[Opening Material shown section]

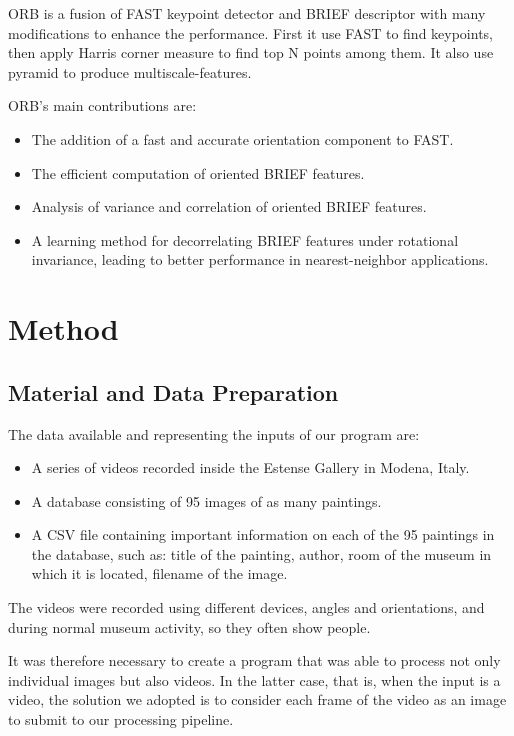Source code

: \documentclass[10pt,twocolumn,letterpaper]{article}
\begin{document}
ORB is a fusion of FAST keypoint detector and BRIEF descriptor with many modifications to enhance the performance. First it use FAST to find keypoints, then apply Harris corner measure to find top N points among them. It also use pyramid to produce multiscale-features.

ORB's main contributions are:
\begin{itemize}
   \item The addition of a fast and accurate orientation component to FAST.
   \item The efficient computation of oriented BRIEF features.
   \item Analysis of variance and correlation of oriented BRIEF features.
   \item A learning method for decorrelating BRIEF features under rotational invariance, leading to better performance in nearest-neighbor applications.
\end{itemize}
 

\section{Method}

\subsection{Material and Data Preparation}

The data available and representing the inputs of our program are:
\begin{itemize}
   \item A series of videos recorded inside the Estense Gallery in Modena, Italy.
   \item A database consisting of 95 images of as many paintings.
   \item A CSV file containing important information on each of the 95 paintings in the database, such as: title of the painting, author, room of the museum in which it is located, filename of the image.
\end{itemize}

The videos were recorded using different devices, angles and orientations, and during normal museum activity, so they often show people.

It was therefore necessary to create a program that was able to process not only individual images but also videos.
In the latter case, that is, when the input is a video, the solution we adopted is to consider each frame of the video as an image to submit to our processing pipeline.
\end{document}
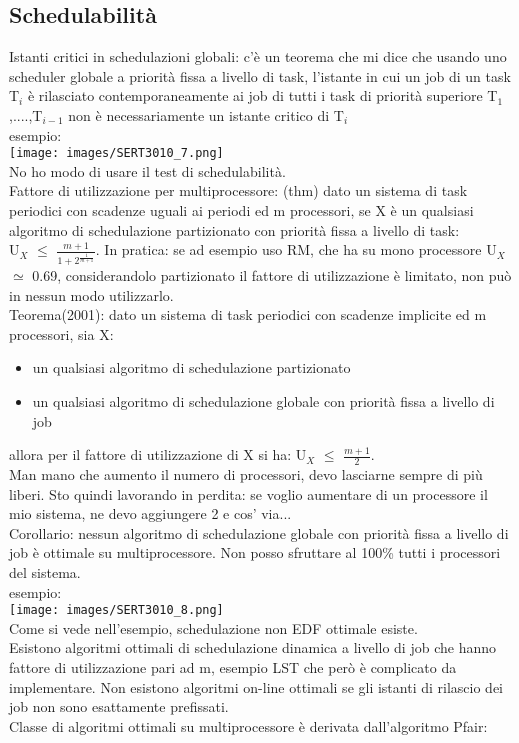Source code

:\documentclass[18px]{article}
\begin{document}
\subsection{Schedulabilità}
Istanti critici in schedulazioni globali: c'è un teorema che mi dice che usando uno scheduler globale a priorità fissa a livello di task, l'istante in cui un job di un task T$_{i}$ è rilasciato contemporaneamente ai job di tutti i task di priorità superiore T$_{1}$,....,T$_{i-1}$ non è necessariamente un istante critico di T$_{i}$\\ esempio:\\
\texttt{[image: images/SERT3010\_7.png]}\\ No ho modo di usare il test di schedulabilità.\\ Fattore di utilizzazione per multiprocessore: (thm) dato un sistema di task periodici con scadenze uguali ai periodi ed m processori, se X è un qualsiasi algoritmo di schedulazione partizionato con priorità fissa a livello di task:\\
U$_{X}$ $\leq$ $\frac{m + 1}{1 + 2^{\frac{1}{m +1}}}$. In pratica: se ad esempio uso RM, che ha su mono processore U$_{X}$ $\simeq$ 0.69, considerandolo partizionato il fattore di utilizzazione è limitato, non può in nessun modo utilizzarlo.\\ Teorema(2001): dato un sistema di task periodici con scadenze implicite ed m processori, sia X:
\begin{itemize}
\item un qualsiasi algoritmo di schedulazione partizionato
\item un qualsiasi algoritmo di schedulazione globale con priorità fissa a livello di job
\end{itemize}
allora per il fattore di utilizzazione di X si ha: U$_{X}$ $\leq$ $\frac{m + 1}{2}$.\\ Man mano che aumento il numero di processori, devo lasciarne sempre di più liberi. Sto quindi lavorando in perdita: se voglio aumentare di un processore il mio sistema, ne devo aggiungere 2 e cos' via...\\ Corollario: nessun algoritmo di schedulazione globale con priorità fissa a livello di job è ottimale su multiprocessore. Non posso sfruttare al 100\% tutti i processori del sistema.\\ esempio:\\
\texttt{[image: images/SERT3010\_8.png]}\\ Come si vede nell'esempio, schedulazione non EDF ottimale esiste.\\ Esistono algoritmi ottimali di schedulazione dinamica a livello di job che hanno fattore di utilizzazione pari ad m, esempio LST che però è complicato da implementare. Non esistono algoritmi on-line ottimali se gli istanti di rilascio dei job non sono esattamente prefissati.\\ Classe di algoritmi ottimali su multiprocessore è derivata dall'algoritmo Pfair:
\end{document}
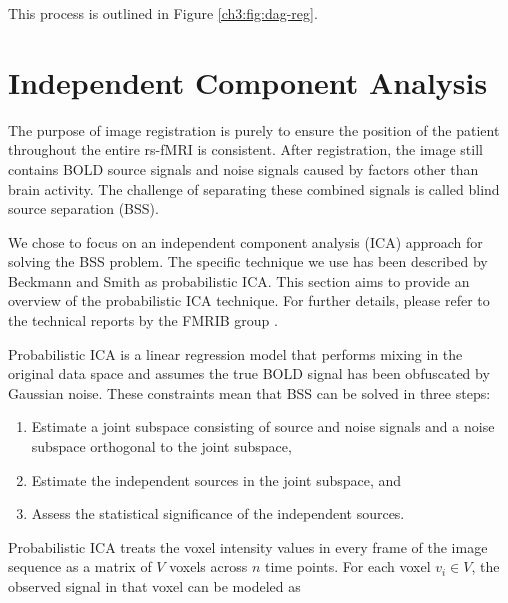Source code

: { This process is outlined in Figure \ref{ch3:fig:dag-reg}.

\section{Independent Component Analysis} \label{section:ica}

The purpose of image registration is purely to ensure the position of the patient throughout the entire rs-fMRI is consistent. After registration, the image still contains BOLD source signals and noise signals caused by factors other than brain activity. The challenge of separating these combined signals is called blind source separation (BSS). 

We chose to focus on an independent component analysis (ICA) approach for solving the BSS problem. The specific technique we use has been described by Beckmann and Smith as probabilistic ICA. This section aims to provide an overview of the probabilistic ICA technique. For further details, please refer to the technical reports by the FMRIB group \cite{Beckmann2004} \cite{Woolrich2004} \cite{Beckmann} \cite{Smith2004}.

Probabilistic ICA is a linear regression model that performs mixing in the original data space and assumes the true BOLD signal has been obfuscated by Gaussian noise. These constraints mean that BSS can be solved in three steps:

\begin{enumerate}
\item Estimate a joint subspace consisting of source and noise signals and a noise subspace orthogonal to the joint subspace,
\item Estimate the independent sources in the joint subspace, and 
\item Assess the statistical significance of the independent sources.
\end{enumerate} 

Probabilistic ICA treats the voxel intensity values in every frame of the image sequence as a matrix of $V$ voxels across $n$ time points. For each voxel $v_i \in V$, the observed signal in that voxel can be modeled as

}
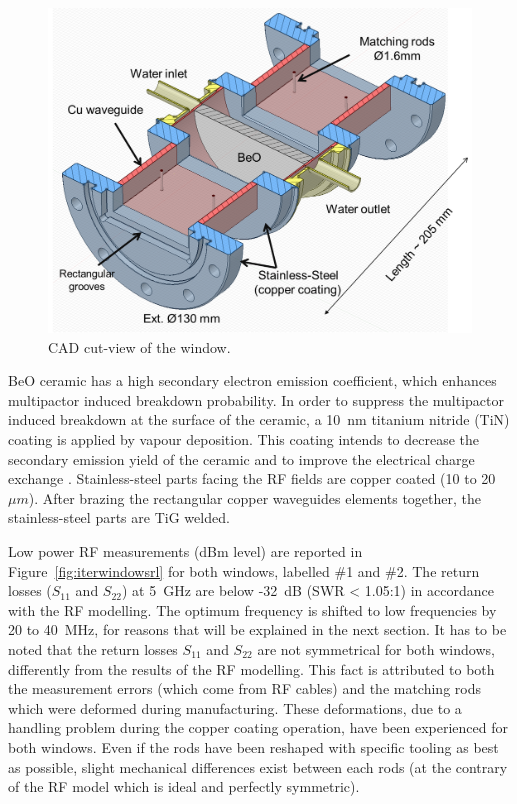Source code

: {\begin{figure}
	\centering
	\includegraphics[width=1.0\linewidth]{figures/chap3/ITER_window/ITER_windows_geometry}
	\caption{CAD cut-view of the window.}
	\label{fig:iterwindowsgeometry}
\end{figure}

BeO ceramic has a high secondary electron emission coefficient, which enhances multipactor induced breakdown probability. In order to suppress the multipactor induced breakdown at the surface of the ceramic, a 10~\si{nm} titanium nitride (TiN) coating is applied by vapour deposition. This coating intends to decrease the secondary emission yield of the ceramic and to improve the electrical charge exchange  . Stainless-steel parts facing the RF fields are copper coated (10 to 20~$\si{\mu m}$).  After brazing the rectangular copper waveguides elements together, the stainless-steel parts are TiG welded. 

Low power RF measurements (dBm level) are reported in Figure~\ref{fig:iterwindowsrl} for both windows, labelled \#1 and \#2. The return losses ($S_{11}$ and $S_{22}$) at 5~GHz are below -32~dB (SWR < 1.05:1) in accordance with the RF modelling. The optimum frequency is shifted to low frequencies by 20 to 40~MHz, for reasons that will be explained in the next section. It has to be noted that the return losses $S_{11}$ and $S_{22}$ are not symmetrical for both windows, differently from the results of the RF modelling. This fact is attributed to both the measurement errors (which come from RF cables) and the matching rods which were deformed during manufacturing. These deformations, due to a handling problem during the copper coating operation, have been experienced for both windows. Even if the rods have been reshaped with specific tooling as best as possible, slight mechanical differences exist between each rods (at the contrary of the RF model which is ideal and perfectly symmetric). 

}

[Closing Material shown section]

» What the task requires
Every line of the material above must be written out exactly, with no pictures.

» Expected output
Source code

: \documentclass[10pt,twocolumn,letterpaper]{article}
\begin{document}
ORB is a fusion of FAST keypoint detector and BRIEF descriptor with many modifications to enhance the performance. First it use FAST to find keypoints, then apply Harris corner measure to find top N points among them. It also use pyramid to produce multiscale-features.

ORB's main contributions are:
\begin{itemize}
   \item The addition of a fast and accurate orientation component to FAST.
   \item The efficient computation of oriented BRIEF features.
   \item Analysis of variance and correlation of oriented BRIEF features.
   \item A learning method for decorrelating BRIEF features under rotational invariance, leading to better performance in nearest-neighbor applications.
\end{itemize}
 

\section{Method}

\subsection{Material and Data Preparation}

The data available and representing the inputs of our program are:
\begin{itemize}
   \item A series of videos recorded inside the Estense Gallery in Modena, Italy.
   \item A database consisting of 95 images of as many paintings.
   \item A CSV file containing important information on each of the 95 paintings in the database, such as: title of the painting, author, room of the museum in which it is located, filename of the image.
\end{itemize}

The videos were recorded using different devices, angles and orientations, and during normal museum activity, so they often show people.

It was therefore necessary to create a program that was able to process not only individual images but also videos.
In the latter case, that is, when the input is a video, the solution we adopted is to consider each frame of the video as an image to submit to our processing pipeline.
\end{document}
Source code

:\documentclass[18px]{article}
\begin{document}
\subsection{Schedulabilità}
Istanti critici in schedulazioni globali: c'è un teorema che mi dice che usando uno scheduler globale a priorità fissa a livello di task, l'istante in cui un job di un task T$_{i}$ è rilasciato contemporaneamente ai job di tutti i task di priorità superiore T$_{1}$,....,T$_{i-1}$ non è necessariamente un istante critico di T$_{i}$\\ esempio:\\
\texttt{[image: images/SERT3010\_7.png]}\\ No ho modo di usare il test di schedulabilità.\\ Fattore di utilizzazione per multiprocessore: (thm) dato un sistema di task periodici con scadenze uguali ai periodi ed m processori, se X è un qualsiasi algoritmo di schedulazione partizionato con priorità fissa a livello di task:\\
U$_{X}$ $\leq$ $\frac{m + 1}{1 + 2^{\frac{1}{m +1}}}$. In pratica: se ad esempio uso RM, che ha su mono processore U$_{X}$ $\simeq$ 0.69, considerandolo partizionato il fattore di utilizzazione è limitato, non può in nessun modo utilizzarlo.\\ Teorema(2001): dato un sistema di task periodici con scadenze implicite ed m processori, sia X:
\begin{itemize}
\item un qualsiasi algoritmo di schedulazione partizionato
\item un qualsiasi algoritmo di schedulazione globale con priorità fissa a livello di job
\end{itemize}
allora per il fattore di utilizzazione di X si ha: U$_{X}$ $\leq$ $\frac{m + 1}{2}$.\\ Man mano che aumento il numero di processori, devo lasciarne sempre di più liberi. Sto quindi lavorando in perdita: se voglio aumentare di un processore il mio sistema, ne devo aggiungere 2 e cos' via...\\ Corollario: nessun algoritmo di schedulazione globale con priorità fissa a livello di job è ottimale su multiprocessore. Non posso sfruttare al 100\% tutti i processori del sistema.\\ esempio:\\
\texttt{[image: images/SERT3010\_8.png]}\\ Come si vede nell'esempio, schedulazione non EDF ottimale esiste.\\ Esistono algoritmi ottimali di schedulazione dinamica a livello di job che hanno fattore di utilizzazione pari ad m, esempio LST che però è complicato da implementare. Non esistono algoritmi on-line ottimali se gli istanti di rilascio dei job non sono esattamente prefissati.\\ Classe di algoritmi ottimali su multiprocessore è derivata dall'algoritmo Pfair:
\end{document}
Source code

: { This process is outlined in Figure \ref{ch3:fig:dag-reg}.

\section{Independent Component Analysis} \label{section:ica}

The purpose of image registration is purely to ensure the position of the patient throughout the entire rs-fMRI is consistent. After registration, the image still contains BOLD source signals and noise signals caused by factors other than brain activity. The challenge of separating these combined signals is called blind source separation (BSS). 

We chose to focus on an independent component analysis (ICA) approach for solving the BSS problem. The specific technique we use has been described by Beckmann and Smith as probabilistic ICA. This section aims to provide an overview of the probabilistic ICA technique. For further details, please refer to the technical reports by the FMRIB group \cite{Beckmann2004} \cite{Woolrich2004} \cite{Beckmann} \cite{Smith2004}.

Probabilistic ICA is a linear regression model that performs mixing in the original data space and assumes the true BOLD signal has been obfuscated by Gaussian noise. These constraints mean that BSS can be solved in three steps:

\begin{enumerate}
\item Estimate a joint subspace consisting of source and noise signals and a noise subspace orthogonal to the joint subspace,
\item Estimate the independent sources in the joint subspace, and 
\item Assess the statistical significance of the independent sources.
\end{enumerate} 

Probabilistic ICA treats the voxel intensity values in every frame of the image sequence as a matrix of $V$ voxels across $n$ time points. For each voxel $v_i \in V$, the observed signal in that voxel can be modeled as

}
Source code

: {\begin{figure}
	\centering
	\includegraphics[width=1.0\linewidth]{figures/chap3/ITER_window/ITER_windows_geometry}
	\caption{CAD cut-view of the window.}
	\label{fig:iterwindowsgeometry}
\end{figure}

BeO ceramic has a high secondary electron emission coefficient, which enhances multipactor induced breakdown probability. In order to suppress the multipactor induced breakdown at the surface of the ceramic, a 10~\si{nm} titanium nitride (TiN) coating is applied by vapour deposition. This coating intends to decrease the secondary emission yield of the ceramic and to improve the electrical charge exchange  . Stainless-steel parts facing the RF fields are copper coated (10 to 20~$\si{\mu m}$).  After brazing the rectangular copper waveguides elements together, the stainless-steel parts are TiG welded. 

Low power RF measurements (dBm level) are reported in Figure~\ref{fig:iterwindowsrl} for both windows, labelled \#1 and \#2. The return losses ($S_{11}$ and $S_{22}$) at 5~GHz are below -32~dB (SWR < 1.05:1) in accordance with the RF modelling. The optimum frequency is shifted to low frequencies by 20 to 40~MHz, for reasons that will be explained in the next section. It has to be noted that the return losses $S_{11}$ and $S_{22}$ are not symmetrical for both windows, differently from the results of the RF modelling. This fact is attributed to both the measurement errors (which come from RF cables) and the matching rods which were deformed during manufacturing. These deformations, due to a handling problem during the copper coating operation, have been experienced for both windows. Even if the rods have been reshaped with specific tooling as best as possible, slight mechanical differences exist between each rods (at the contrary of the RF model which is ideal and perfectly symmetric). 

}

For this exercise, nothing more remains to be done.